Required action> Copies of all lines containing the string "README" are needed from the data below.

Entries provided>
--- START ---

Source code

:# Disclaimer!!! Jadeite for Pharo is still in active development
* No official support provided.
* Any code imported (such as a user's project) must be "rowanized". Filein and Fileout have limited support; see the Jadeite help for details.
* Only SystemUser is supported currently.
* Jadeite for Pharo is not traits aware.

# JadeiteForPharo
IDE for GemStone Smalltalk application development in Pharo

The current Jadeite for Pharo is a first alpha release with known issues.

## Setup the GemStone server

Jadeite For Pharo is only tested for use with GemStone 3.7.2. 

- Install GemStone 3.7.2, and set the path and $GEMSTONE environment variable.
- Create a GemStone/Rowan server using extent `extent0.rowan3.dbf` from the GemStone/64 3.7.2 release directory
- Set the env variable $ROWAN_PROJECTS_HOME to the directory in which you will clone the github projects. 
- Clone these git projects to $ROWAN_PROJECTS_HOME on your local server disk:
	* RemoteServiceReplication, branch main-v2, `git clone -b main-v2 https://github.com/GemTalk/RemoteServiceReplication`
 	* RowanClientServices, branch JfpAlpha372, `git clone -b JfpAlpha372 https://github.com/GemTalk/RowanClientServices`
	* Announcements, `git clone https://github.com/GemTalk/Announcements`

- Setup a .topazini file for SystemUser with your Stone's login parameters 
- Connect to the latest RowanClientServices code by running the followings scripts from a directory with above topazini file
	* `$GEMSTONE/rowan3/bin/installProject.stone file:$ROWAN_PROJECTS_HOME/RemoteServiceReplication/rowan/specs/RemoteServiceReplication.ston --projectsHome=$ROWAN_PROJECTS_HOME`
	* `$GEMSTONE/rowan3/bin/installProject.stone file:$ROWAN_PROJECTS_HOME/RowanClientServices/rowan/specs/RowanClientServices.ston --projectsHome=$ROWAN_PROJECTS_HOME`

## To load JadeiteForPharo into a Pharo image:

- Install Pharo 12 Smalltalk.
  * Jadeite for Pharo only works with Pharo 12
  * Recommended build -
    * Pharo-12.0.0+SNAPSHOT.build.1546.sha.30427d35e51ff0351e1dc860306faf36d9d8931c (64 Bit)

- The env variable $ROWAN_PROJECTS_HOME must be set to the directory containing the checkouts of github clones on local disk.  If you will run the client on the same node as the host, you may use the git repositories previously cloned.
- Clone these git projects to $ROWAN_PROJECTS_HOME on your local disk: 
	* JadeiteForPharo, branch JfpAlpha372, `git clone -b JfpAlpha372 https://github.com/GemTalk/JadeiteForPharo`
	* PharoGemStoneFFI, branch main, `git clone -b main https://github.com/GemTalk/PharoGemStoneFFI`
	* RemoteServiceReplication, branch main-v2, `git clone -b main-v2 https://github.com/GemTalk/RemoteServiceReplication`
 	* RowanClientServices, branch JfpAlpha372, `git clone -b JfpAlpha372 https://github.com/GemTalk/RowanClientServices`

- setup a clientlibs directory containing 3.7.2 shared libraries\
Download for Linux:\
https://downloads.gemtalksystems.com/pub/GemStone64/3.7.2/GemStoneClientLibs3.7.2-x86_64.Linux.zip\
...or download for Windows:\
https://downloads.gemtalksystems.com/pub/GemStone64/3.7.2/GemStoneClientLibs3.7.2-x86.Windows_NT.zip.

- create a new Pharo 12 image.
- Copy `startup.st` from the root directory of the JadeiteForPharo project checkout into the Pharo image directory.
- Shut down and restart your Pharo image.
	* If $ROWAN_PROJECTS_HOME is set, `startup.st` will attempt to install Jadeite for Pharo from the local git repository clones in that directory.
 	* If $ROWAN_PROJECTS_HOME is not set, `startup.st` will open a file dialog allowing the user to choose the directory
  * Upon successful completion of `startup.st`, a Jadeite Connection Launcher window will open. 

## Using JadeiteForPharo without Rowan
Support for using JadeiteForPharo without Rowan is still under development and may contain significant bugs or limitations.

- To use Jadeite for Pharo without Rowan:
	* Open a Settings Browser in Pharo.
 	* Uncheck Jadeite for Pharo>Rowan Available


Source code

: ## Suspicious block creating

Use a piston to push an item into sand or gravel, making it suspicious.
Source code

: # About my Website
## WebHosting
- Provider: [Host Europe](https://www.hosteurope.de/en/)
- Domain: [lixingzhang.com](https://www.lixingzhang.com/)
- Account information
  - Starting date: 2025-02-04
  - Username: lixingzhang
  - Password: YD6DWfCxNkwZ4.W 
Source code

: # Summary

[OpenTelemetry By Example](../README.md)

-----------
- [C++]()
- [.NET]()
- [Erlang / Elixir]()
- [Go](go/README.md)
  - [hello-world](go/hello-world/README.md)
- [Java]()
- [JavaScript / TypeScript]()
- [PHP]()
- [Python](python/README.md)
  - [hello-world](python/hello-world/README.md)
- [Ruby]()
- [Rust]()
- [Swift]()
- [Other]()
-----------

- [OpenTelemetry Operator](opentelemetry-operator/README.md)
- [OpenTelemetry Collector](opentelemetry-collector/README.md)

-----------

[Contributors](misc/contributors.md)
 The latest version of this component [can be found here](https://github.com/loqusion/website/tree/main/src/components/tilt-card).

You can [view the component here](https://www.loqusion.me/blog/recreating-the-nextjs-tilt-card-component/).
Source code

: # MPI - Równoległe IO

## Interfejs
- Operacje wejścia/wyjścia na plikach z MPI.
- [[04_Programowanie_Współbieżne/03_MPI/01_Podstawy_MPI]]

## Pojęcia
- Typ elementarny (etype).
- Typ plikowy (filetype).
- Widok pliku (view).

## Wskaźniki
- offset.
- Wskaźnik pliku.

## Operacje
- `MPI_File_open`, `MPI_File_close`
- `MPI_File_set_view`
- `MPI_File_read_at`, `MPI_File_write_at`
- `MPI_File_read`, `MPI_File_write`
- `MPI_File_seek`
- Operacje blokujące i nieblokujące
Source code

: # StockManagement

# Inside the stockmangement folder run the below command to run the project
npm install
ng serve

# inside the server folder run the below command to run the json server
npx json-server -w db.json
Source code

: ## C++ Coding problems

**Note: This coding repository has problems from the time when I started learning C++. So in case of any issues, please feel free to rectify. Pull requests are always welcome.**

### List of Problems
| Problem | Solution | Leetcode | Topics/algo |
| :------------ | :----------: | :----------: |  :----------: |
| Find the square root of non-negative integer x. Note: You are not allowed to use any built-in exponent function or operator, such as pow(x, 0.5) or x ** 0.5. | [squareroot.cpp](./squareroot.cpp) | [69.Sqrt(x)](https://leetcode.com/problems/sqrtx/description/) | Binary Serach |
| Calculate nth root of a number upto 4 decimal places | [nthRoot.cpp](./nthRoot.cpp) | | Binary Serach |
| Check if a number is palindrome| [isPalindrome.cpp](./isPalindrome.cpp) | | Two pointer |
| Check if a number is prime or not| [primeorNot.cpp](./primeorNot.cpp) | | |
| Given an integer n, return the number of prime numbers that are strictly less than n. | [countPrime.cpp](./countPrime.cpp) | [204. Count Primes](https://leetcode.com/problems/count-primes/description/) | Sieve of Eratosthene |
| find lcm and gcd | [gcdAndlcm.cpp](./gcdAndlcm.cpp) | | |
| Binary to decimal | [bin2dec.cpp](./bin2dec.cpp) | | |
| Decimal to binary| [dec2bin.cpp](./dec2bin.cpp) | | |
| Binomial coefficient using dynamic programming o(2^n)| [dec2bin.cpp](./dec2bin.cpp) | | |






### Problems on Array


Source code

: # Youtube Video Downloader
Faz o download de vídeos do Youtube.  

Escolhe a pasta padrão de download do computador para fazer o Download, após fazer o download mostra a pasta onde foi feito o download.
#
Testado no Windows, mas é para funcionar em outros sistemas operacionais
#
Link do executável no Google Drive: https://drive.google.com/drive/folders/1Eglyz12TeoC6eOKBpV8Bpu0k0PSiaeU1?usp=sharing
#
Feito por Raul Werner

--- END ---

Answer box>
[OpenTelemetry By Example](../README.md)
- [Go](go/README.md)
  - [hello-world](go/hello-world/README.md)
- [Python](python/README.md)
  - [hello-world](python/hello-world/README.md)
- [OpenTelemetry Operator](opentelemetry-operator/README.md)
- [OpenTelemetry Collector](opentelemetry-collector/README.md)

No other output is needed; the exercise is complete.